— REQUIREMENT —
When writing out the listing below, reproduce every word exactly and skip the pictures.

— DATA FOR PROCESSING —
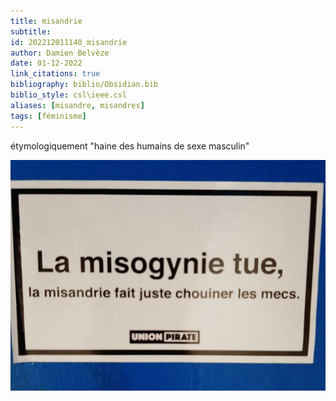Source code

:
 ```yaml
---
title: misandrie
subtitle:
id: 202212011140_misandrie
author: Damien Belvèze
date: 01-12-2022
link_citations: true
bibliography: biblio/Obsidian.bib
biblio_style: csl\ieee.csl
aliases: [misandre, misandres]
tags: [féminisme]
---
```


étymologiquement "haine des humains de sexe masculin"

![](images/misandrie.png)




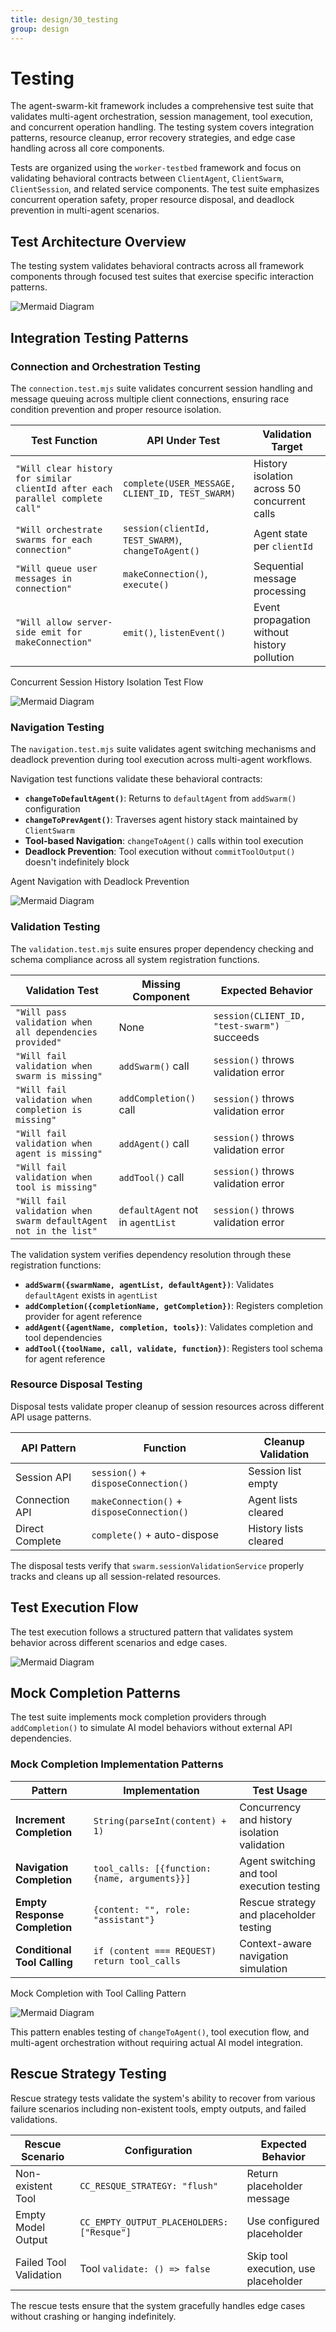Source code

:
 ```yaml
---
title: design/30_testing
group: design
---
```


# Testing

The agent-swarm-kit framework includes a comprehensive test suite that validates multi-agent orchestration, session management, tool execution, and concurrent operation handling. The testing system covers integration patterns, resource cleanup, error recovery strategies, and edge case handling across all core components.

Tests are organized using the `worker-testbed` framework and focus on validating behavioral contracts between `ClientAgent`, `ClientSwarm`, `ClientSession`, and related service components. The test suite emphasizes concurrent operation safety, proper resource disposal, and deadlock prevention in multi-agent scenarios.

## Test Architecture Overview

The testing system validates behavioral contracts across all framework components through focused test suites that exercise specific interaction patterns.

![Mermaid Diagram](./diagrams\30_Testing_0.svg)

## Integration Testing Patterns

### Connection and Orchestration Testing

The `connection.test.mjs` suite validates concurrent session handling and message queuing across multiple client connections, ensuring race condition prevention and proper resource isolation.

| Test Function | API Under Test | Validation Target |
|---------------|---------------|-------------------|
| `"Will clear history for similar clientId after each parallel complete call"` | `complete(USER_MESSAGE, CLIENT_ID, TEST_SWARM)` | History isolation across 50 concurrent calls |
| `"Will orchestrate swarms for each connection"` | `session(clientId, TEST_SWARM)`, `changeToAgent()` | Agent state per `clientId` |
| `"Will queue user messages in connection"` | `makeConnection()`, `execute()` | Sequential message processing |
| `"Will allow server-side emit for makeConnection"` | `emit()`, `listenEvent()` | Event propagation without history pollution |

Concurrent Session History Isolation Test Flow

![Mermaid Diagram](./diagrams\30_Testing_1.svg)

### Navigation Testing

The `navigation.test.mjs` suite validates agent switching mechanisms and deadlock prevention during tool execution across multi-agent workflows.

Navigation test functions validate these behavioral contracts:

- **`changeToDefaultAgent()`**: Returns to `defaultAgent` from `addSwarm()` configuration
- **`changeToPrevAgent()`**: Traverses agent history stack maintained by `ClientSwarm`
- **Tool-based Navigation**: `changeToAgent()` calls within tool execution
- **Deadlock Prevention**: Tool execution without `commitToolOutput()` doesn't indefinitely block

Agent Navigation with Deadlock Prevention

![Mermaid Diagram](./diagrams\30_Testing_2.svg)

### Validation Testing

The `validation.test.mjs` suite ensures proper dependency checking and schema compliance across all system registration functions.

| Validation Test | Missing Component | Expected Behavior |
|----------------|-------------------|-------------------|
| `"Will pass validation when all dependencies provided"` | None | `session(CLIENT_ID, "test-swarm")` succeeds |
| `"Will fail validation when swarm is missing"` | `addSwarm()` call | `session()` throws validation error |
| `"Will fail validation when completion is missing"` | `addCompletion()` call | `session()` throws validation error |
| `"Will fail validation when agent is missing"` | `addAgent()` call | `session()` throws validation error |
| `"Will fail validation when tool is missing"` | `addTool()` call | `session()` throws validation error |
| `"Will fail validation when swarm defaultAgent not in the list"` | `defaultAgent` not in `agentList` | `session()` throws validation error |

The validation system verifies dependency resolution through these registration functions:

- **`addSwarm({swarmName, agentList, defaultAgent})`**: Validates `defaultAgent` exists in `agentList`
- **`addCompletion({completionName, getCompletion})`**: Registers completion provider for agent reference
- **`addAgent({agentName, completion, tools})`**: Validates completion and tool dependencies
- **`addTool({toolName, call, validate, function})`**: Registers tool schema for agent reference


### Resource Disposal Testing

Disposal tests validate proper cleanup of session resources across different API usage patterns.

| API Pattern | Function | Cleanup Validation |
|-------------|----------|-------------------|
| Session API | `session()` + `disposeConnection()` | Session list empty |
| Connection API | `makeConnection()` + `disposeConnection()` | Agent lists cleared |
| Direct Complete | `complete()` + auto-dispose | History lists cleared |

The disposal tests verify that `swarm.sessionValidationService` properly tracks and cleans up all session-related resources.

## Test Execution Flow

The test execution follows a structured pattern that validates system behavior across different scenarios and edge cases.

![Mermaid Diagram](./diagrams\30_Testing_3.svg)

## Mock Completion Patterns

The test suite implements mock completion providers through `addCompletion()` to simulate AI model behaviors without external API dependencies.

### Mock Completion Implementation Patterns

| Pattern | Implementation | Test Usage |
|---------|---------------|------------|
| **Increment Completion** | `String(parseInt(content) + 1)` | Concurrency and history isolation validation |
| **Navigation Completion** | `tool_calls: [{function: {name, arguments}}]` | Agent switching and tool execution testing |
| **Empty Response Completion** | `{content: "", role: "assistant"}` | Rescue strategy and placeholder testing |
| **Conditional Tool Calling** | `if (content === REQUEST) return tool_calls` | Context-aware navigation simulation |

Mock Completion with Tool Calling Pattern

![Mermaid Diagram](./diagrams\30_Testing_4.svg)

This pattern enables testing of `changeToAgent()`, tool execution flow, and multi-agent orchestration without requiring actual AI model integration.

## Rescue Strategy Testing

Rescue strategy tests validate the system's ability to recover from various failure scenarios including non-existent tools, empty outputs, and failed validations.

| Rescue Scenario | Configuration | Expected Behavior |
|-----------------|---------------|-------------------|
| Non-existent Tool | `CC_RESQUE_STRATEGY: "flush"` | Return placeholder message |
| Empty Model Output | `CC_EMPTY_OUTPUT_PLACEHOLDERS: ["Resque"]` | Use configured placeholder |
| Failed Tool Validation | Tool `validate: () => false` | Skip tool execution, use placeholder |

The rescue tests ensure that the system gracefully handles edge cases without crashing or hanging indefinitely.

— ANSWER TO THE PROBLEM —
Source code

:
 ```yaml
---
title: misandrie
subtitle:
id: 202212011140_misandrie
author: Damien Belvèze
date: 01-12-2022
link_citations: true
bibliography: biblio/Obsidian.bib
biblio_style: csl\ieee.csl
aliases: [misandre, misandres]
tags: [féminisme]
---
```


étymologiquement "haine des humains de sexe masculin"

![](images/misandrie.png)




Source code

:
 ```yaml
---
title: design/30_testing
group: design
---
```


# Testing

The agent-swarm-kit framework includes a comprehensive test suite that validates multi-agent orchestration, session management, tool execution, and concurrent operation handling. The testing system covers integration patterns, resource cleanup, error recovery strategies, and edge case handling across all core components.

Tests are organized using the `worker-testbed` framework and focus on validating behavioral contracts between `ClientAgent`, `ClientSwarm`, `ClientSession`, and related service components. The test suite emphasizes concurrent operation safety, proper resource disposal, and deadlock prevention in multi-agent scenarios.

## Test Architecture Overview

The testing system validates behavioral contracts across all framework components through focused test suites that exercise specific interaction patterns.

![Mermaid Diagram](./diagrams\30_Testing_0.svg)

## Integration Testing Patterns

### Connection and Orchestration Testing

The `connection.test.mjs` suite validates concurrent session handling and message queuing across multiple client connections, ensuring race condition prevention and proper resource isolation.

| Test Function | API Under Test | Validation Target |
|---------------|---------------|-------------------|
| `"Will clear history for similar clientId after each parallel complete call"` | `complete(USER_MESSAGE, CLIENT_ID, TEST_SWARM)` | History isolation across 50 concurrent calls |
| `"Will orchestrate swarms for each connection"` | `session(clientId, TEST_SWARM)`, `changeToAgent()` | Agent state per `clientId` |
| `"Will queue user messages in connection"` | `makeConnection()`, `execute()` | Sequential message processing |
| `"Will allow server-side emit for makeConnection"` | `emit()`, `listenEvent()` | Event propagation without history pollution |

Concurrent Session History Isolation Test Flow

![Mermaid Diagram](./diagrams\30_Testing_1.svg)

### Navigation Testing

The `navigation.test.mjs` suite validates agent switching mechanisms and deadlock prevention during tool execution across multi-agent workflows.

Navigation test functions validate these behavioral contracts:

- **`changeToDefaultAgent()`**: Returns to `defaultAgent` from `addSwarm()` configuration
- **`changeToPrevAgent()`**: Traverses agent history stack maintained by `ClientSwarm`
- **Tool-based Navigation**: `changeToAgent()` calls within tool execution
- **Deadlock Prevention**: Tool execution without `commitToolOutput()` doesn't indefinitely block

Agent Navigation with Deadlock Prevention

![Mermaid Diagram](./diagrams\30_Testing_2.svg)

### Validation Testing

The `validation.test.mjs` suite ensures proper dependency checking and schema compliance across all system registration functions.

| Validation Test | Missing Component | Expected Behavior |
|----------------|-------------------|-------------------|
| `"Will pass validation when all dependencies provided"` | None | `session(CLIENT_ID, "test-swarm")` succeeds |
| `"Will fail validation when swarm is missing"` | `addSwarm()` call | `session()` throws validation error |
| `"Will fail validation when completion is missing"` | `addCompletion()` call | `session()` throws validation error |
| `"Will fail validation when agent is missing"` | `addAgent()` call | `session()` throws validation error |
| `"Will fail validation when tool is missing"` | `addTool()` call | `session()` throws validation error |
| `"Will fail validation when swarm defaultAgent not in the list"` | `defaultAgent` not in `agentList` | `session()` throws validation error |

The validation system verifies dependency resolution through these registration functions:

- **`addSwarm({swarmName, agentList, defaultAgent})`**: Validates `defaultAgent` exists in `agentList`
- **`addCompletion({completionName, getCompletion})`**: Registers completion provider for agent reference
- **`addAgent({agentName, completion, tools})`**: Validates completion and tool dependencies
- **`addTool({toolName, call, validate, function})`**: Registers tool schema for agent reference


### Resource Disposal Testing

Disposal tests validate proper cleanup of session resources across different API usage patterns.

| API Pattern | Function | Cleanup Validation |
|-------------|----------|-------------------|
| Session API | `session()` + `disposeConnection()` | Session list empty |
| Connection API | `makeConnection()` + `disposeConnection()` | Agent lists cleared |
| Direct Complete | `complete()` + auto-dispose | History lists cleared |

The disposal tests verify that `swarm.sessionValidationService` properly tracks and cleans up all session-related resources.

## Test Execution Flow

The test execution follows a structured pattern that validates system behavior across different scenarios and edge cases.

![Mermaid Diagram](./diagrams\30_Testing_3.svg)

## Mock Completion Patterns

The test suite implements mock completion providers through `addCompletion()` to simulate AI model behaviors without external API dependencies.

### Mock Completion Implementation Patterns

| Pattern | Implementation | Test Usage |
|---------|---------------|------------|
| **Increment Completion** | `String(parseInt(content) + 1)` | Concurrency and history isolation validation |
| **Navigation Completion** | `tool_calls: [{function: {name, arguments}}]` | Agent switching and tool execution testing |
| **Empty Response Completion** | `{content: "", role: "assistant"}` | Rescue strategy and placeholder testing |
| **Conditional Tool Calling** | `if (content === REQUEST) return tool_calls` | Context-aware navigation simulation |

Mock Completion with Tool Calling Pattern

![Mermaid Diagram](./diagrams\30_Testing_4.svg)

This pattern enables testing of `changeToAgent()`, tool execution flow, and multi-agent orchestration without requiring actual AI model integration.

## Rescue Strategy Testing

Rescue strategy tests validate the system's ability to recover from various failure scenarios including non-existent tools, empty outputs, and failed validations.

| Rescue Scenario | Configuration | Expected Behavior |
|-----------------|---------------|-------------------|
| Non-existent Tool | `CC_RESQUE_STRATEGY: "flush"` | Return placeholder message |
| Empty Model Output | `CC_EMPTY_OUTPUT_PLACEHOLDERS: ["Resque"]` | Use configured placeholder |
| Failed Tool Validation | Tool `validate: () => false` | Skip tool execution, use placeholder |

The rescue tests ensure that the system gracefully handles edge cases without crashing or hanging indefinitely.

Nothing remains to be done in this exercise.